Tuesday, January 22, 2008

Newhaven

Nostalgia runs rampant on the interweb.

It has been brought to my attention that my boyhood home is for sale. This is the home, in the 38117 zip code of Memphis, where I lived my seventh through 14th years of life. From that point it was less than a mile to school at St. Louis Elementary, where I spent the second through eighth grades. There was a magnolia tree in the front yard that probably still has my initials carved somewhere near the top, a dogwood tree, a gravel driveway and a rope swing in the massive Oak in the back. I had my own room, a bathroom across the hall, two sisters in the room next door, and my father eventually enclosed the screen porch in the back to make an additional room with a brick floor. The girl across the street was my age and who I spent most of my time with, running and playing and laughing, until sometime in the seventh or eighth grade when she became a woman and stopped speaking to me altogether. I had friends and family close by and what felt like all the time in the world. I was allowed to run and bike and travel as far as my imagination could take me.

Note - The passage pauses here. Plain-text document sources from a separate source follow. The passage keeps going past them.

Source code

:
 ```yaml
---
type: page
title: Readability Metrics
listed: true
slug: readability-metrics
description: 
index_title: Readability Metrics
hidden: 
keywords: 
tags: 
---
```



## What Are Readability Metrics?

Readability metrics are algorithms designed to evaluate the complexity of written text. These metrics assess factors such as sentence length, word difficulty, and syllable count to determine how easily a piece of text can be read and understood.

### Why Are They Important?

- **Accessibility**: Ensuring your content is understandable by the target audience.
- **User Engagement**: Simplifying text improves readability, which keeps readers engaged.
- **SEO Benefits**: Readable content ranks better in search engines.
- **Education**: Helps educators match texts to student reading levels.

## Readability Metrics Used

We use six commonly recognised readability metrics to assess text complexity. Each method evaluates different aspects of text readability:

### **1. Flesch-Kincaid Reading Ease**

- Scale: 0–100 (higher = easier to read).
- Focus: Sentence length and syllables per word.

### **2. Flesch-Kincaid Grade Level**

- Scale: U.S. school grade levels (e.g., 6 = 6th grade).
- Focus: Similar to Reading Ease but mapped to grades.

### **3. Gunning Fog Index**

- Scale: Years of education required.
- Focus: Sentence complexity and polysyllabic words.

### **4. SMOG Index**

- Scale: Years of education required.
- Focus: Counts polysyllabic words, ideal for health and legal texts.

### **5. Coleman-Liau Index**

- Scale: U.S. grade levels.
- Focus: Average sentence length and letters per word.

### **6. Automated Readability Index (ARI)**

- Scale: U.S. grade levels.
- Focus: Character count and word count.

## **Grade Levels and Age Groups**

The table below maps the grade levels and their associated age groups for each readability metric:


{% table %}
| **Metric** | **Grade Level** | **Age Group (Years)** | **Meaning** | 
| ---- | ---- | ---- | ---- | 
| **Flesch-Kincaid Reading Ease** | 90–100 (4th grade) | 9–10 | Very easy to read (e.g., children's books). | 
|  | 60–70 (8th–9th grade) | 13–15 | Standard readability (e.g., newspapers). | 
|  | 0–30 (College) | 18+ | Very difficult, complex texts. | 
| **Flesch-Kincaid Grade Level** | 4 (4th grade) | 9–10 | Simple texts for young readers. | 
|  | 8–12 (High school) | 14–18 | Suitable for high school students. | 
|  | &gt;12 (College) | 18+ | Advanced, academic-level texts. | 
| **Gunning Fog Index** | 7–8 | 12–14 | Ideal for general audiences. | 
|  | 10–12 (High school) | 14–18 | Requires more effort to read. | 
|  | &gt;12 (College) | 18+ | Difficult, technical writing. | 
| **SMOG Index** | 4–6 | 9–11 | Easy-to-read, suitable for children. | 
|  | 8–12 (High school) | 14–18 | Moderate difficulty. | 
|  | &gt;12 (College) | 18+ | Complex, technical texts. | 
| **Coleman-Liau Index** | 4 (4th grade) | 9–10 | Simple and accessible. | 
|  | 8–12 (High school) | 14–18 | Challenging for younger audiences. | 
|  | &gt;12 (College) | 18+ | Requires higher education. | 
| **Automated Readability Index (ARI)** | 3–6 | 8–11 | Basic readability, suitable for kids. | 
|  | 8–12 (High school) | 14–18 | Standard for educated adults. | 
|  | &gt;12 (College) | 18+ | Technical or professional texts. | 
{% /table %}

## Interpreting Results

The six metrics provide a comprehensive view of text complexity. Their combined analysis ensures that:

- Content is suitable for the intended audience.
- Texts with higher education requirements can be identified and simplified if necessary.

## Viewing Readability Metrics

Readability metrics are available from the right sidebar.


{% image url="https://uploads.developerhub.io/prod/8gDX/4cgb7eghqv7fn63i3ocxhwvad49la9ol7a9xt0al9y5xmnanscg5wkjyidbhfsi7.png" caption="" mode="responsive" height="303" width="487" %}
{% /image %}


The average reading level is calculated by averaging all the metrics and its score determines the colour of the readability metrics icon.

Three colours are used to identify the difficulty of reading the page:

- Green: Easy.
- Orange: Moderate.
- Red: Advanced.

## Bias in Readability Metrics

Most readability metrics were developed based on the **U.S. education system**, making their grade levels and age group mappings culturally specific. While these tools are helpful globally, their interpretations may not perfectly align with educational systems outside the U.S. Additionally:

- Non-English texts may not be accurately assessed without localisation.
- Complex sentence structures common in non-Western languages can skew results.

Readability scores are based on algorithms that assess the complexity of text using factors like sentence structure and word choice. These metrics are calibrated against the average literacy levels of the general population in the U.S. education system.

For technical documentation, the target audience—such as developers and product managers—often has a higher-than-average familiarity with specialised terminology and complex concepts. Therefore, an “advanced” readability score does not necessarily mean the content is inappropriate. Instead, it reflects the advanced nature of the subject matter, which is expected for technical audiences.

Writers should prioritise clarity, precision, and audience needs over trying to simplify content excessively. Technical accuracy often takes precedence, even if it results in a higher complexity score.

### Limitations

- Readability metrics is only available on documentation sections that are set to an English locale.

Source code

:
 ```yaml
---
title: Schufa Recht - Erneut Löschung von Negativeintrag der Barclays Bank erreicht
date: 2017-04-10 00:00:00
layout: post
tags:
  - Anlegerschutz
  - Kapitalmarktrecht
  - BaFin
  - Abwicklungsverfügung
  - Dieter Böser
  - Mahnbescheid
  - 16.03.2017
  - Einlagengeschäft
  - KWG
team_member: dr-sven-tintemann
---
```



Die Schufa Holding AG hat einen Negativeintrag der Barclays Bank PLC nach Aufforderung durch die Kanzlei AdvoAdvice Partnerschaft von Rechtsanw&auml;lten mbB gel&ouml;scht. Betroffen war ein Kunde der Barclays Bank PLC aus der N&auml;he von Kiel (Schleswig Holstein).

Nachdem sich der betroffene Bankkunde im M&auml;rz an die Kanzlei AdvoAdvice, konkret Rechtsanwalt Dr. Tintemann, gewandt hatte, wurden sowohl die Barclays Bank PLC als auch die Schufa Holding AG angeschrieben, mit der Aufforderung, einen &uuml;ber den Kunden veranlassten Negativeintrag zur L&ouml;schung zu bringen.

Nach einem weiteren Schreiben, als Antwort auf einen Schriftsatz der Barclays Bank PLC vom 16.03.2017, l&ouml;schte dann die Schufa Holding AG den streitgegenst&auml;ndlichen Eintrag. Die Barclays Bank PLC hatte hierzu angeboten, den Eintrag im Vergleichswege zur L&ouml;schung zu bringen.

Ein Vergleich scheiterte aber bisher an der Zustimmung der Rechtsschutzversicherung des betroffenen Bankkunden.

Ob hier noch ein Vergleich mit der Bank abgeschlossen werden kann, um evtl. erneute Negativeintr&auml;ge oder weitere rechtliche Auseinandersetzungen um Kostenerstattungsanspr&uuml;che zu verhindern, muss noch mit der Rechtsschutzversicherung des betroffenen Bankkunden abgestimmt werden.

I have mostly happy memories there. And this is why the most difficult part of the real estate listing is in the description of the house, which reads: Tear down house for lot. Tear down house for lot. It might as well say, destroy childhood memory for profit. Every so often, if I find myself in East Memphis as I did just last Saturday while shopping at the Home Depot, I will drive by my old house, visit my childhood. I find it somewhat comforting to see the house and the yard and to know that part of my past is still in tact even if the house has undergone changes making it look like only a notion of the structure I once lived in. It was still there and I could drive my kids past it and say, "Look, that's where I come from."

But not for long. Not unless I can come up with the $214,700 it's going to take to buy it and preserve it, much like Graceland, as a shrine to me and to the era of 1977 - 1984.